As people will know from when I did care more about WSGI, I am a pedantic arse though and when one does something, I like to see it done correctly.

Besides my overly obsessive personal trait, it actually does also affect me in my day job as well. This is because I write tools which are dependent upon being able to introspect into code and I need the results I get back to be correct. If they aren't, then the data I generate becomes useless as information can get grouped against the wrong thing.

As well as using introspection, I also do lots of evil stuff with monkey patching. As it happens, monkey patching and the function wrappers one applies aren't much different to decorators, it is just how they get applied which is different. Because though monkey patching entails going in and modifying other peoples code when they were not expecting it, or designing for it, means that when you do go in and wrap a function that how you do it is very important. If you do not do it correctly then you can crash the users application or inadvertently change how it runs.

The first thing that is vitally important is preserving introspection for the wrapped function. Another not so obvious thing though is that you need to ensure that you do not mess with how the execution model for the Python object model works.

Now I can in my own function wrappers that are used when performing monkey patching ensure that these two requirements are met so as to ensure that the function wrapper is transparent, but it can all fall in a heap when one needs to monkey patch functions which already have other decorators applied.

So when you implement a Python decorator and do it poorly it can affect me and what I want to do. If I have to subsequently work around when you do it wrong, I get somewhat annoyed and grumpy as more often than not that entails a lot of pain.

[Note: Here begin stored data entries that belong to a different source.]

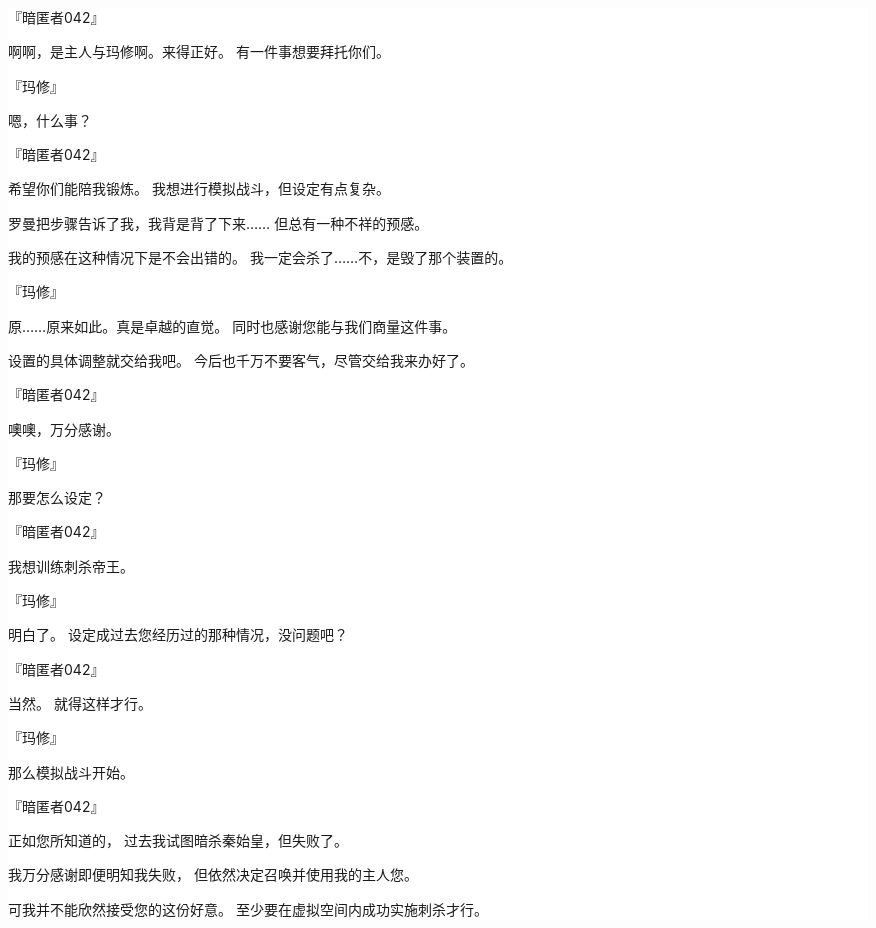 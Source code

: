 『暗匿者042』

啊啊，是主人与玛修啊。来得正好。
有一件事想要拜托你们。

『玛修』

嗯，什么事？

『暗匿者042』

希望你们能陪我锻炼。
我想进行模拟战斗，但设定有点复杂。

罗曼把步骤告诉了我，我背是背了下来……
但总有一种不祥的预感。

我的预感在这种情况下是不会出错的。
我一定会杀了……不，是毁了那个装置的。

『玛修』

原……原来如此。真是卓越的直觉。
同时也感谢您能与我们商量这件事。

设置的具体调整就交给我吧。
今后也千万不要客气，尽管交给我来办好了。

『暗匿者042』

噢噢，万分感谢。

『玛修』

那要怎么设定？

『暗匿者042』

我想训练刺杀帝王。

『玛修』

明白了。
设定成过去您经历过的那种情况，没问题吧？

『暗匿者042』

当然。
就得这样才行。

『玛修』

那么模拟战斗开始。

『暗匿者042』

正如您所知道的，
过去我试图暗杀秦始皇，但失败了。

我万分感谢即便明知我失败，
但依然决定召唤并使用我的主人您。

可我并不能欣然接受您的这份好意。
至少要在虚拟空间内成功实施刺杀才行。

To cover everything there is to know about what is wrong with your typical Python decorators and wrapping of functions, plus how to fix it, will take a lot of explaining, so one blog post isn't going to be enough. See this blog post therefore as just part one of an extended discussion.

For this first instalment I will simply go through the various ways in which your typical Python decorator can cause problems.

Basics of a Python decorator


Everyone should know what the Python decorator syntax is.
@function_wrapper
def function():
    pass
The '@' annotation to denote the application of a decorator was only added in Python 2.4. It is actually though only fancy syntactic sugar. It is actually equivalent to writing:
def function():
    pass
function = function_wrapper(function)
and what you would have done prior to Python 2.4.

The decorator syntax is therefore just a short hand way of being able to apply a wrapper around an existing function, or otherwise modify the existing function in place, while the definition of the function is being setup.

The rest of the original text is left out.